On August 9, truffle hunter Ivaylo Penev allowed RFE/RL to join a morning truffle hunt near the northeastern town of Silistra with his two dogs, brothers Diablo and Dino. He explained how the mysterious fungi are detected, what makes a perfect truffle, and how much they sell for.
Penev says some 50-60 percent of black truffles on the world market originate in the Balkans, mainly from sun-drenched regions of Bulgaria, Croatia, and Serbia.
"The Italians are selling our truffles and saying they're Italian," he claimed.
Although exact figures -- including those published by the Bulgarian government -- are impossible to verify, a black market in truffles is known to exist in Italy.
Balkan truffles are sometimes falsely presented as hailing from the northern Italian Piedmont region, where the delicacy fetches eye-watering prices. In 2021, some varieties of Italian truffles were being sold for nearly $10,300 per kilogram.
Penev hunts in forests near Silistra.
"In a good season, truffles can be found nearly anywhere," he said, even in the city parks of his hometown. But in dry spells, such as the current summer, hunters need to know exactly where to look.
The key to a successful hunt are dogs that can nose out the pungent fungi and deliver it unharmed to their owner. Penev favors the Italian Lagotto Romagnolo breed, described as "durable workers of excellent nose who root out truffles." Pigs can also be used, but the animals are harder to control and have a tendency to gobble up the fungi.
Penev uses a specially designed tool used for digging up truffles and cutting tree roots while doing minimal damage to the landscape.
Diablo and Dino race back and forth through the forest, snuffling at the air, before occasionally sinking their nose into the soil and digging, as Penev urges them on.
Truffles grow a few centimeters underground among roots of certain plants, including the hawthorn trees that grow in this forest. But the precious fungi in Bulgaria only appear where there is limestone present in the landscape, Penev says.
Large truffles like this are the most prized in the restaurant industry. Once cleaned of dirt and dog dribble, they are used as a garnish, shaved onto meals by a white-gloved waiter. Smaller or damaged truffles are used for flavorings in soups and other dishes.
Penev checks the quality of the fungus by smelling it -- good truffles have a knockout scent that is almost fruity and lingers like smoke. A single truffle can fill an entire room with its aroma within a few minutes.
Ripe truffles have the rubbery texture of a bouncy ball, and a maze-like pattern inside.

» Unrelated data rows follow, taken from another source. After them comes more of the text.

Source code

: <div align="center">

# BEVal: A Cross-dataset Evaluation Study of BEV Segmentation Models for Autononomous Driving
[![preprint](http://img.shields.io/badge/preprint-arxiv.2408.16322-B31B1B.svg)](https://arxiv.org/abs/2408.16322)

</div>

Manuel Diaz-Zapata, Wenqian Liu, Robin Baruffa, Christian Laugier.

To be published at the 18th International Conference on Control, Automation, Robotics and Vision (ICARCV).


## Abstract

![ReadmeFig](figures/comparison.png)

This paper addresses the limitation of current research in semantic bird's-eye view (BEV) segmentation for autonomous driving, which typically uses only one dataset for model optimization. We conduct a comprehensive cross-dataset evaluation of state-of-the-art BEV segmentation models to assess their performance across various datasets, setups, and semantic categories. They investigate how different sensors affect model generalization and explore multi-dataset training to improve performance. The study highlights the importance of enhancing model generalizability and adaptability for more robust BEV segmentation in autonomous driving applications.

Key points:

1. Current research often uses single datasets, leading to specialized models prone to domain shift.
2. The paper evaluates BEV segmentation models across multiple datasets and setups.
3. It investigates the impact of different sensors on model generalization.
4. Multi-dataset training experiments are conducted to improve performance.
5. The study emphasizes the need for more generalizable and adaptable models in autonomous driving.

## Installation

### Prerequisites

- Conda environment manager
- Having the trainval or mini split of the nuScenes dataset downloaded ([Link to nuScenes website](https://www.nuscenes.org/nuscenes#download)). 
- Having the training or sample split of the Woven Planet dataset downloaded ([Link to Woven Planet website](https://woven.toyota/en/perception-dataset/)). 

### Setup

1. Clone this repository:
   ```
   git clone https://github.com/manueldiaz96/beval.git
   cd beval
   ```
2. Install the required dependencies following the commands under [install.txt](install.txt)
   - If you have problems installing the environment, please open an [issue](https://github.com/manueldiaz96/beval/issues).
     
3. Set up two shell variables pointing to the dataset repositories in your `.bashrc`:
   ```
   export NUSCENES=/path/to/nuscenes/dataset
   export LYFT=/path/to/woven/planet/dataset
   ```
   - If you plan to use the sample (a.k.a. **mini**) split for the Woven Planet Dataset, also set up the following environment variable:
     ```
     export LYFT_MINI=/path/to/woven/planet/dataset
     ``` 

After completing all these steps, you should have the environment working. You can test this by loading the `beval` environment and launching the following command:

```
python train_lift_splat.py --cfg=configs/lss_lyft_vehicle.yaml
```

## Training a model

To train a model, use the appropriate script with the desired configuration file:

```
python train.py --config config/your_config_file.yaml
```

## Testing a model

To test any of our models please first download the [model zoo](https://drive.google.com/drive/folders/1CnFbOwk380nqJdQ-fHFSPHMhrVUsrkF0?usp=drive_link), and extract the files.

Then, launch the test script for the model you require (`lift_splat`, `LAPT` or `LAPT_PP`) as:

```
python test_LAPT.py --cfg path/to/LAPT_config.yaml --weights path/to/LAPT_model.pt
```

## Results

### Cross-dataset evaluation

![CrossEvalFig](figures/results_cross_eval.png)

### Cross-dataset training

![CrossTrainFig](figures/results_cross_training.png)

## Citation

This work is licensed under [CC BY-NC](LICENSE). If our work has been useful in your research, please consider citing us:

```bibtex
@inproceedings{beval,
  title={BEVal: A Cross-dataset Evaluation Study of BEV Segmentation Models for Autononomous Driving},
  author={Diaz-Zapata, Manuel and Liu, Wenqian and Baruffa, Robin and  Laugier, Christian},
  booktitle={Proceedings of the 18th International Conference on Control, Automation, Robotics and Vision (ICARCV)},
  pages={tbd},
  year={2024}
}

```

"Truffles are all over Europe, but you don't get the same flavor as here," Penev said. "It's about the sun. Only the Balkans get such sunlight."
In Bulgaria, a hunter will get around $103 per kilogram for a mixed selection of black truffles like these. In autumn, the hunt will intensify as the season for white truffles begins. White truffles are considered the holy grail of edible fungi. In Bulgaria, hunters last year were able to sell first-grade whites for $7,300 per kilo.

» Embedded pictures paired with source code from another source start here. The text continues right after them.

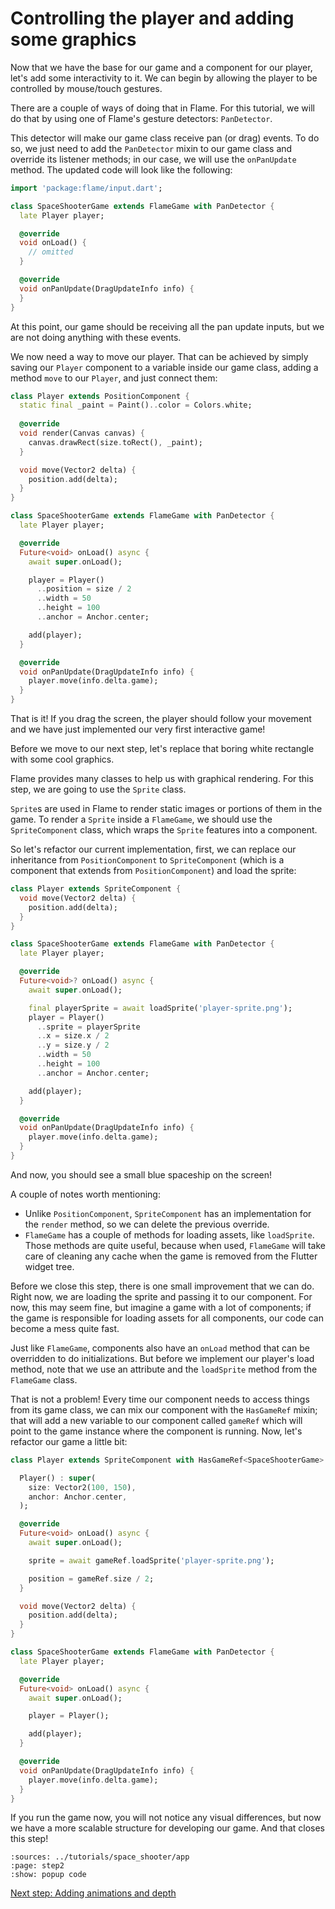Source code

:# Controlling the player and adding some graphics

Now that we have the base for our game and a component for our player, let's add some interactivity
to it. We can begin by allowing the player to be controlled by mouse/touch gestures.

There are a couple of ways of doing that in Flame. For this tutorial, we will do that by using one
of Flame's gesture detectors: `PanDetector`.

This detector will make our game class receive pan (or drag) events. To do so, we just need to add
the `PanDetector` mixin to our game class and override its listener methods; in our case, we will
use the `onPanUpdate` method. The updated code will look like the following:

```dart
import 'package:flame/input.dart';

class SpaceShooterGame extends FlameGame with PanDetector {
  late Player player;

  @override
  void onLoad() {
    // omitted
  }

  @override
  void onPanUpdate(DragUpdateInfo info) {
  }
}

```

At this point, our game should be receiving all the pan update inputs, but we are not doing anything
with these events.

We now need a way to move our player. That can be achieved by simply saving our `Player` component
to a variable inside our game class, adding a method `move` to our `Player`, and just connect
them:

```dart
class Player extends PositionComponent { 
  static final _paint = Paint()..color = Colors.white;
  
  @override
  void render(Canvas canvas) {
    canvas.drawRect(size.toRect(), _paint);
  }

  void move(Vector2 delta) {
    position.add(delta);
  }
}

class SpaceShooterGame extends FlameGame with PanDetector {
  late Player player;

  @override
  Future<void> onLoad() async {
    await super.onLoad();

    player = Player()
      ..position = size / 2
      ..width = 50
      ..height = 100
      ..anchor = Anchor.center;

    add(player);
  }

  @override
  void onPanUpdate(DragUpdateInfo info) {
    player.move(info.delta.game);
  }
}
```

That is it! If you drag the screen, the player should follow your movement and we have just
implemented our very first interactive game!

Before we move to our next step, let's replace that boring white rectangle with some cool graphics.

Flame provides many classes to help us with graphical rendering. For this step, we are going to use
the `Sprite` class.

`Sprite`s are used in Flame to render static images or portions of them in the game. To render a
`Sprite` inside a `FlameGame`, we should use the `SpriteComponent` class, which wraps the `Sprite`
features into a component.

So let's refactor our current implementation, first, we can replace our inheritance from
`PositionComponent` to `SpriteComponent` (which is a component that extends from
`PositionComponent`) and load the sprite:

```dart
class Player extends SpriteComponent {
  void move(Vector2 delta) {
    position.add(delta);
  }
}

class SpaceShooterGame extends FlameGame with PanDetector {
  late Player player;

  @override
  Future<void>? onLoad() async {
    await super.onLoad();

    final playerSprite = await loadSprite('player-sprite.png');
    player = Player()
      ..sprite = playerSprite
      ..x = size.x / 2
      ..y = size.y / 2
      ..width = 50
      ..height = 100
      ..anchor = Anchor.center;

    add(player);
  }

  @override
  void onPanUpdate(DragUpdateInfo info) {
    player.move(info.delta.game);
  }
}
```

And now, you should see a small blue spaceship on the screen!

A couple of notes worth mentioning:

- Unlike `PositionComponent`, `SpriteComponent` has an implementation for the `render` method, so we
can delete the previous override.
- `FlameGame` has a couple of methods for loading assets, like `loadSprite`. Those methods are
quite useful, because when used, `FlameGame` will take care of cleaning any cache when the game is
removed from the Flutter widget tree.

Before we close this step, there is one small improvement that we can do. Right now, we are loading
the sprite and passing it to our component. For now, this may seem fine, but imagine a game with
a lot of components; if the game is responsible for loading assets for all components, our code can
become a mess quite fast.

Just like `FlameGame`, components also have an `onLoad` method that can be overridden to do
initializations. But before we implement our player's load method, note that we use an attribute and
the `loadSprite` method from the `FlameGame` class.

That is not a problem! Every time our component needs to access things from its game class, we can
mix our component with the `HasGameRef` mixin; that will add a new variable to our component called
`gameRef` which will point to the game instance where the component is running. Now, let's refactor
our game a little bit:

```dart
class Player extends SpriteComponent with HasGameRef<SpaceShooterGame> {

  Player() : super(
    size: Vector2(100, 150),
    anchor: Anchor.center,
  );

  @override
  Future<void> onLoad() async {
    await super.onLoad();

    sprite = await gameRef.loadSprite('player-sprite.png');

    position = gameRef.size / 2;
  }

  void move(Vector2 delta) {
    position.add(delta);
  }
}

class SpaceShooterGame extends FlameGame with PanDetector {
  late Player player;

  @override
  Future<void> onLoad() async {
    await super.onLoad();

    player = Player();

    add(player);
  }

  @override
  void onPanUpdate(DragUpdateInfo info) {
    player.move(info.delta.game);
  }
}
```

If you run the game now, you will not notice any visual differences, but now we have a more scalable
structure for developing our game. And that closes this step!

```{flutter-app}
:sources: ../tutorials/space_shooter/app
:page: step2
:show: popup code
```

[Next step: Adding animations and depth](./step_3.md)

"There are people who travel through the whole [white truffle] season, and they can get up to 50 kilos of truffles, but you have to work nonstop, even through the night," Penev said, adding that the high prices have led to violent territorial disputes.
In some areas of Bulgaria, local hunters set up cameras in the forests to spot outsiders.

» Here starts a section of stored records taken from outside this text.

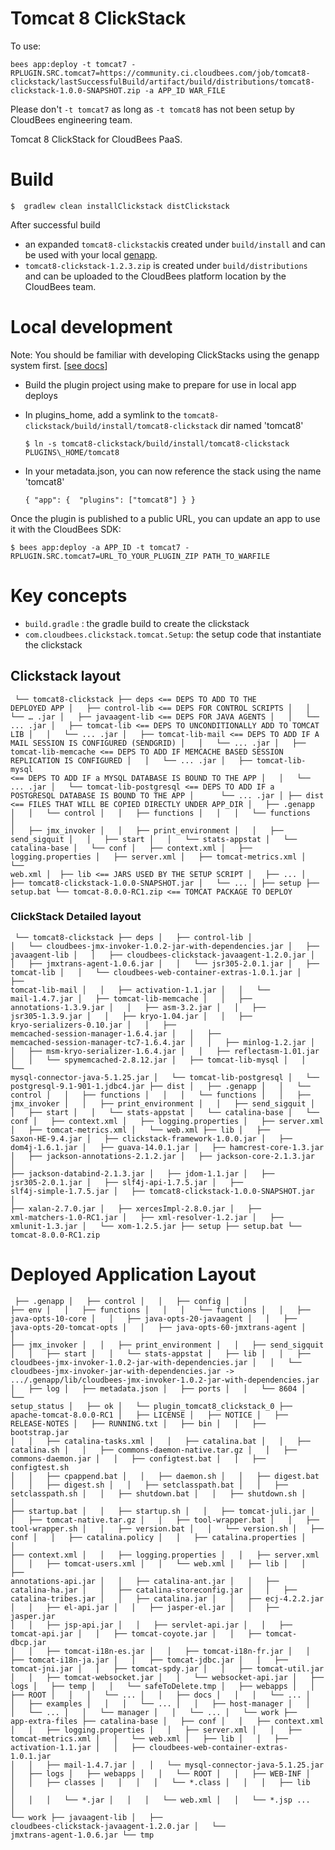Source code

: # Tomcat 8 ClickStack

To use: 

    bees app:deploy -t tomcat7 -RPLUGIN.SRC.tomcat7=https://community.ci.cloudbees.com/job/tomcat8-clickstack/lastSuccessfulBuild/artifact/build/distributions/tomcat8-clickstack-1.0.0-SNAPSHOT.zip -a APP_ID WAR_FILE

Please don't `-t tomcat7` as long as `-t tomcat8` has not been setup by CloudBees engineering team.

Tomcat 8 ClickStack for CloudBees PaaS.


# Build 

    $  gradlew clean installClickstack distClickstack

After successful build

* an expanded `tomcat8-clickstack`is created under `build/install` and can be used with your local [genapp](http://genapp-docs.cloudbees.com/).
* `tomcat8-clickstack-1.2.3.zip` is created under `build/distributions` and can be uploaded to the CloudBees platform location by the CloudBees team.

# Local development

Note: You should be familiar with developing ClickStacks using the genapp system first. \[[see docs](http://genapp-docs.cloudbees.com/quickstart.html)\]

* Build the plugin project using make to prepare for use in local app deploys
* In plugins\_home, add a symlink to the `tomcat8-clickstack/build/install/tomcat8-clickstack` dir named 'tomcat8'

   ```
   $ ln -s tomcat8-clickstack/build/install/tomcat8-clickstack PLUGINS\_HOME/tomcat8
   ```

* In your metadata.json, you can now reference the stack using the name 'tomcat8'

   ```
   { "app": {  "plugins": ["tomcat8"] } }
   ```

Once the plugin is published to a public URL, you can update an app to use it with the CloudBees SDK:

   ```
$ bees app:deploy -a APP_ID -t tomcat7 -RPLUGIN.SRC.tomcat7=URL_TO_YOUR_PLUGIN_ZIP PATH_TO_WARFILE
```

# Key concepts


* `build.gradle` : the gradle build to create the clickstack
* `com.cloudbees.clickstack.tomcat.Setup`: the setup code that instantiate the clickstack


## Clickstack layout

<code><pre>
└── tomcat8-clickstack
    ├── deps <== DEPS TO ADD TO THE DEPLOYED APP
    │   ├── control-lib <== DEPS FOR CONTROL SCRIPTS
    │   │   └── … .jar
    │   ├── javaagent-lib <== DEPS FOR JAVA AGENTS
    │   │   └── ... .jar
    │   ├── tomcat-lib <== DEPS TO UNCONDITIONALLY ADD TO TOMCAT LIB
    │   │   └── ... .jar
    │   ├── tomcat-lib-mail <== DEPS TO ADD IF A MAIL SESSION IS CONFIGURED (SENDGRID)
    │   │   └── ... .jar
    │   ├── tomcat-lib-memcache <== DEPS TO ADD IF MEMCACHE BASED SESSION REPLICATION IS CONFIGURED
    │   │   └── ... .jar
    │   ├── tomcat-lib-mysql <== DEPS TO ADD IF a MYSQL DATABASE IS BOUND TO THE APP
    │   │   └── ... .jar
    │   └── tomcat-lib-postgresql <== DEPS TO ADD IF a POSTGRESQL DATABASE IS BOUND TO THE APP
    │       └── ... .jar
    │
    ├── dist  <== FILES THAT WILL BE COPIED DIRECTLY UNDER APP_DIR
    │   ├── .genapp
    │   │   └── control
    │   │       ├── functions
    │   │       │   └── functions
    │   │       ├── jmx_invoker
    │   │       ├── print_environment
    │   │       ├── send_sigquit
    │   │       ├── start
    │   │       └── stats-appstat
    │   └── catalina-base
    │       └── conf
    │           ├── context.xml
    │           ├── logging.properties
    │           ├── server.xml
    │           ├── tomcat-metrics.xml
    │           └── web.xml
    │ 
    ├── lib <== JARS USED BY THE SETUP SCRIPT
    │   ├── ...
    │   ├── tomcat8-clickstack-1.0.0-SNAPSHOT.jar
    │   └── ...
    │
    ├── setup
    ├── setup.bat
    └── tomcat-8.0.0-RC1.zip <== TOMCAT PACKAGE TO DEPLOY
</pre></code>

### ClickStack Detailed layout

<code><pre>
└── tomcat8-clickstack
    ├── deps
    │   ├── control-lib
    │   │   └── cloudbees-jmx-invoker-1.0.2-jar-with-dependencies.jar
    │   ├── javaagent-lib
    │   │   ├── cloudbees-clickstack-javaagent-1.2.0.jar
    │   │   ├── jmxtrans-agent-1.0.6.jar
    │   │   └── jsr305-2.0.1.jar
    │   ├── tomcat-lib
    │   │   └── cloudbees-web-container-extras-1.0.1.jar
    │   ├── tomcat-lib-mail
    │   │   ├── activation-1.1.jar
    │   │   └── mail-1.4.7.jar
    │   ├── tomcat-lib-memcache
    │   │   ├── annotations-1.3.9.jar
    │   │   ├── asm-3.2.jar
    │   │   ├── jsr305-1.3.9.jar
    │   │   ├── kryo-1.04.jar
    │   │   ├── kryo-serializers-0.10.jar
    │   │   ├── memcached-session-manager-1.6.4.jar
    │   │   ├── memcached-session-manager-tc7-1.6.4.jar
    │   │   ├── minlog-1.2.jar
    │   │   ├── msm-kryo-serializer-1.6.4.jar
    │   │   ├── reflectasm-1.01.jar
    │   │   └── spymemcached-2.8.12.jar
    │   ├── tomcat-lib-mysql
    │   │   └── mysql-connector-java-5.1.25.jar
    │   └── tomcat-lib-postgresql
    │       └── postgresql-9.1-901-1.jdbc4.jar
    ├── dist
    │   ├── .genapp
    │   │   └── control
    │   │       ├── functions
    │   │       │   └── functions
    │   │       ├── jmx_invoker
    │   │       ├── print_environment
    │   │       ├── send_sigquit
    │   │       ├── start
    │   │       └── stats-appstat
    │   └── catalina-base
    │       └── conf
    │           ├── context.xml
    │           ├── logging.properties
    │           ├── server.xml
    │           ├── tomcat-metrics.xml
    │           └── web.xml
    ├── lib
    │   ├── Saxon-HE-9.4.jar
    │   ├── clickstack-framework-1.0.0.jar
    │   ├── dom4j-1.6.1.jar
    │   ├── guava-14.0.1.jar
    │   ├── hamcrest-core-1.3.jar
    │   ├── jackson-annotations-2.1.2.jar
    │   ├── jackson-core-2.1.3.jar
    │   ├── jackson-databind-2.1.3.jar
    │   ├── jdom-1.1.jar
    │   ├── jsr305-2.0.1.jar
    │   ├── slf4j-api-1.7.5.jar
    │   ├── slf4j-simple-1.7.5.jar
    │   ├── tomcat8-clickstack-1.0.0-SNAPSHOT.jar
    │   ├── xalan-2.7.0.jar
    │   ├── xercesImpl-2.8.0.jar
    │   ├── xml-matchers-1.0-RC1.jar
    │   ├── xml-resolver-1.2.jar
    │   ├── xmlunit-1.3.jar
    │   └── xom-1.2.5.jar
    ├── setup
    ├── setup.bat
    └── tomcat-8.0.0-RC1.zip    </pre></code>
    
# Deployed Application Layout

<code><pre>
├── .genapp
│   ├── control
│   │   ├── config
│   │   ├── env
│   │   ├── functions
│   │   │   └── functions
│   │   ├── java-opts-10-core
│   │   ├── java-opts-20-javaagent
│   │   ├── java-opts-20-tomcat-opts
│   │   ├── java-opts-60-jmxtrans-agent
│   │   ├── jmx_invoker
│   │   ├── print_environment
│   │   ├── send_sigquit
│   │   ├── start
│   │   └── stats-appstat
│   ├── lib
│   │   ├── cloudbees-jmx-invoker-1.0.2-jar-with-dependencies.jar
│   │   └── cloudbees-jmx-invoker-jar-with-dependencies.jar -> .../.genapp/lib/cloudbees-jmx-invoker-1.0.2-jar-with-dependencies.jar
│   ├── log
│   ├── metadata.json
│   ├── ports
│   │   └── 8604
│   └── setup_status
│       ├── ok
│       └── plugin_tomcat8_clickstack_0
├── apache-tomcat-8.0.0-RC1
│   ├── LICENSE
│   ├── NOTICE
│   ├── RELEASE-NOTES
│   ├── RUNNING.txt
│   ├── bin
│   │   ├── bootstrap.jar
│   │   ├── catalina-tasks.xml
│   │   ├── catalina.bat
│   │   ├── catalina.sh
│   │   ├── commons-daemon-native.tar.gz
│   │   ├── commons-daemon.jar
│   │   ├── configtest.bat
│   │   ├── configtest.sh
│   │   ├── cpappend.bat
│   │   ├── daemon.sh
│   │   ├── digest.bat
│   │   ├── digest.sh
│   │   ├── setclasspath.bat
│   │   ├── setclasspath.sh
│   │   ├── shutdown.bat
│   │   ├── shutdown.sh
│   │   ├── startup.bat
│   │   ├── startup.sh
│   │   ├── tomcat-juli.jar
│   │   ├── tomcat-native.tar.gz
│   │   ├── tool-wrapper.bat
│   │   ├── tool-wrapper.sh
│   │   ├── version.bat
│   │   └── version.sh
│   ├── conf
│   │   ├── catalina.policy
│   │   ├── catalina.properties
│   │   ├── context.xml
│   │   ├── logging.properties
│   │   ├── server.xml
│   │   ├── tomcat-users.xml
│   │   └── web.xml
│   ├── lib
│   │   ├── annotations-api.jar
│   │   ├── catalina-ant.jar
│   │   ├── catalina-ha.jar
│   │   ├── catalina-storeconfig.jar
│   │   ├── catalina-tribes.jar
│   │   ├── catalina.jar
│   │   ├── ecj-4.2.2.jar
│   │   ├── el-api.jar
│   │   ├── jasper-el.jar
│   │   ├── jasper.jar
│   │   ├── jsp-api.jar
│   │   ├── servlet-api.jar
│   │   ├── tomcat-api.jar
│   │   ├── tomcat-coyote.jar
│   │   ├── tomcat-dbcp.jar
│   │   ├── tomcat-i18n-es.jar
│   │   ├── tomcat-i18n-fr.jar
│   │   ├── tomcat-i18n-ja.jar
│   │   ├── tomcat-jdbc.jar
│   │   ├── tomcat-jni.jar
│   │   ├── tomcat-spdy.jar
│   │   ├── tomcat-util.jar
│   │   ├── tomcat-websocket.jar
│   │   └── websocket-api.jar
│   ├── logs
│   ├── temp
│   │   └── safeToDelete.tmp
│   ├── webapps
│   │   ├── ROOT
│   │   │   └── ...
│   │   ├── docs
│   │   │   └── ...
│   │   ├── examples
│   │   │   └── ...
│   │   ├── host-manager
│   │   │   └── ...
│   │   └── manager
│   │       └── ...
│   └── work
├── app-extra-files
├── catalina-base
│   ├── conf
│   │   ├── context.xml
│   │   ├── logging.properties
│   │   ├── server.xml
│   │   ├── tomcat-metrics.xml
│   │   └── web.xml
│   ├── lib
│   │   ├── activation-1.1.jar
│   │   ├── cloudbees-web-container-extras-1.0.1.jar
│   │   ├── mail-1.4.7.jar
│   │   └── mysql-connector-java-5.1.25.jar
│   ├── logs
│   ├── webapps
│   │   └── ROOT
│   │       ├── WEB-INF
│   │       │   ├── classes
│   │       │   │   └── *.class
│   │       │   ├── lib
│   │       │   │   └── *.jar
│   │       │   └── web.xml
│   │       └── *.jsp ...
│   └── work
├── javaagent-lib
│   ├── cloudbees-clickstack-javaagent-1.2.0.jar
│   └── jmxtrans-agent-1.0.6.jar
└── tmp</pre></code>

"They can flatten your tires, break your windows, poison your dogs…. Not many hunters are like this, but they are out there," he said.
In neighboring Serbia, two truffle hunters were shot dead in December 2020 over a dispute about truffle grounds.
Although the market for truffles within Bulgaria is tiny, the culinary world is beginning to take notice of "Thracian" truffles.
This truffle shop opened six months ago in central Sofia. The store owner, Feodor, says local interest in Bulgarian truffles is growing but remains low for economic reasons.
"Bulgaria is the poorest country in Europe, and this product, you can see, is kind of expensive," but tourists are increasingly coming to the Balkan country to sample both black and white Bulgarian truffles, he says.
Restaurants serving local truffles in Bulgaria are hard to find. This dish, served in La Capannina in central Sofia, sold shaved black truffle for the equivalent of $3.15 per gram. When the white truffle season arrives later this year, slices of that delicacy will sell for around $9.50 per gram.
Whatever happens with the truffle market in Bulgaria, Penev says he will continue to enjoy the process, out in nature alongside his dogs, as much as the payouts.
"I'm not about to become a millionaire," he said. "But it's a nice life."